Coronavirus claims three more lives in Iran

Tehran (AFP) - Coronavirus claimed three more lives in Iran, taking the country's overall death toll to 15, as President Hassan Rouhani called for calm Tuesday and teams were deployed to disinfect public spaces.

The Islamic republic has been hit by the deadliest coronavirus outbreak by far outside China.

Its neighbours have imposed travel restrictions and strict quarantine measures after reporting their first cases in recent days -- mostly in people with links to Iran.

The United Arab Emirates was the latest to clamp down on Tuesday, halting all passenger and cargo flights to and from Iran, a similar move to other surrounding countries including Armenia, Kuwait, Iraq and Turkey.

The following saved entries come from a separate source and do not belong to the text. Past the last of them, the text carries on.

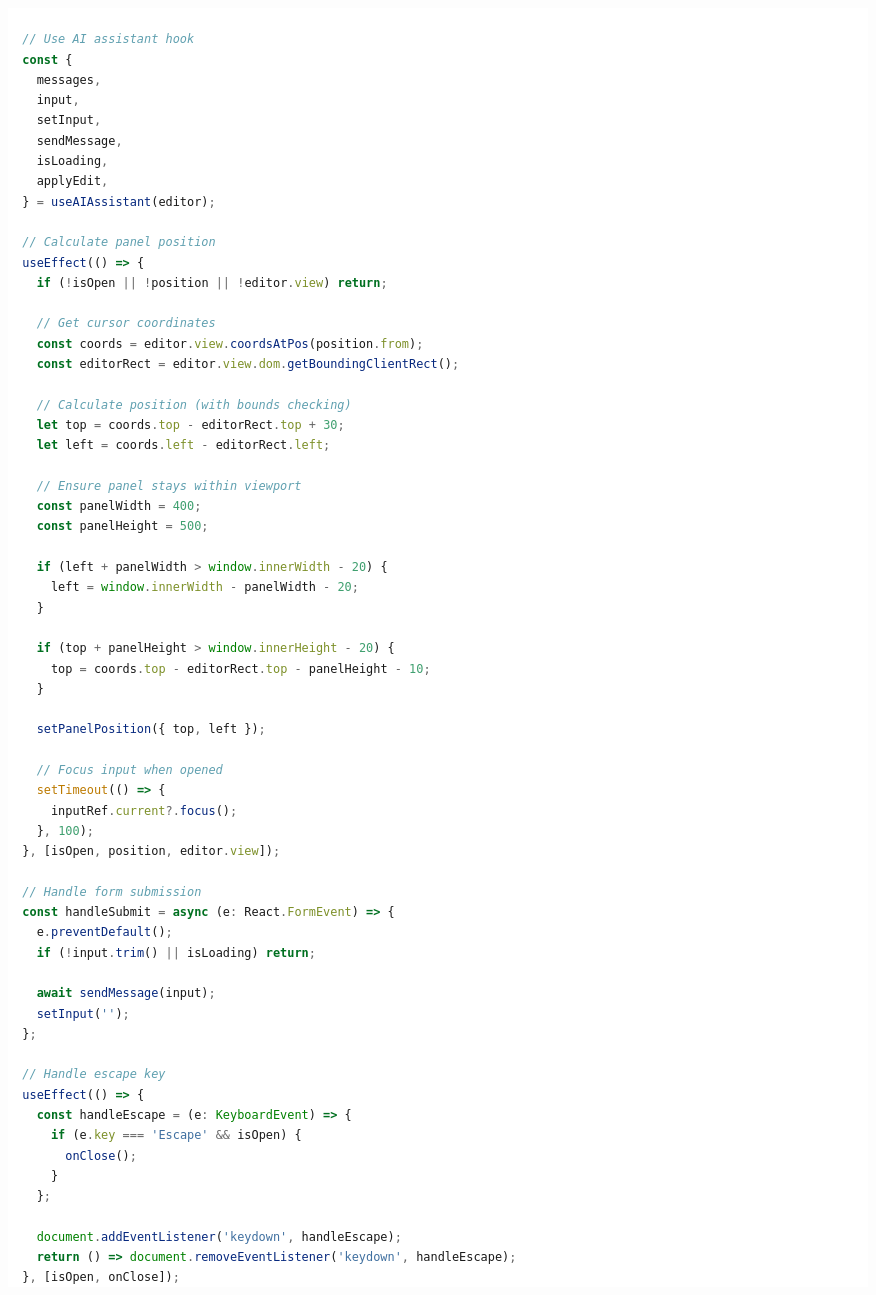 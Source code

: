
 ```typescript
  
  // Use AI assistant hook
  const {
    messages,
    input,
    setInput,
    sendMessage,
    isLoading,
    applyEdit,
  } = useAIAssistant(editor);
  
  // Calculate panel position
  useEffect(() => {
    if (!isOpen || !position || !editor.view) return;
    
    // Get cursor coordinates
    const coords = editor.view.coordsAtPos(position.from);
    const editorRect = editor.view.dom.getBoundingClientRect();
    
    // Calculate position (with bounds checking)
    let top = coords.top - editorRect.top + 30;
    let left = coords.left - editorRect.left;
    
    // Ensure panel stays within viewport
    const panelWidth = 400;
    const panelHeight = 500;
    
    if (left + panelWidth > window.innerWidth - 20) {
      left = window.innerWidth - panelWidth - 20;
    }
    
    if (top + panelHeight > window.innerHeight - 20) {
      top = coords.top - editorRect.top - panelHeight - 10;
    }
    
    setPanelPosition({ top, left });
    
    // Focus input when opened
    setTimeout(() => {
      inputRef.current?.focus();
    }, 100);
  }, [isOpen, position, editor.view]);
  
  // Handle form submission
  const handleSubmit = async (e: React.FormEvent) => {
    e.preventDefault();
    if (!input.trim() || isLoading) return;
    
    await sendMessage(input);
    setInput('');
  };
  
  // Handle escape key
  useEffect(() => {
    const handleEscape = (e: KeyboardEvent) => {
      if (e.key === 'Escape' && isOpen) {
        onClose();
      }
    };
    
    document.addEventListener('keydown', handleEscape);
    return () => document.removeEventListener('keydown', handleEscape);
  }, [isOpen, onClose]);
```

Iran has been scrambling to contain COVID-19 since Wednesday last week when it announced the first two deaths in Qom, a centre for Islamic studies and pilgrims that attracts scholars from abroad.

The government has pledged to be transparent after being accused of covering up the outbreak, dismissing a lawmaker's claim the toll could be as high as 50.

The health ministry confirmed three new deaths and 34 new infections on Tuesday, bringing the overall tally to 15 deaths and 95 cases.

Two of the newly reported deaths were of elderly women in the central province of Markazi, and the other was a patient in the northern province of Alborz, state news agency IRNA said.

"One was an 87-year-old woman with a history of cardiovascular, pulmonary, liver and kidney diseases who passed away after being hospitalised for two days," Abbas Nikravesh, head of Saveh city's medical university, told IRNA.

- Virus spreads -

The other was an 82-year-old with "serious blood and cardiovascular diseases" and died after being hospitalised for a day, he added, noting that she had a history of visiting Qom as her children live there.

According to the health ministry, most of the deaths and infections outside Qom are among people who have recently visited the holy city.

Its spokesman Kianoush Jahanpour said 16 of the new cases were confirmed in Qom, while nine were in Tehran, and two each in Alborz, Gilan and Mazandaran.

The virus appeared to be spreading to new parts of Iran, as one new case was also reported in each of the provinces of Fars and Khorasan Razavi, as well as Qeshm island.

Despite being Iran's epicentre of the outbreak, Qom has yet to be quarantined.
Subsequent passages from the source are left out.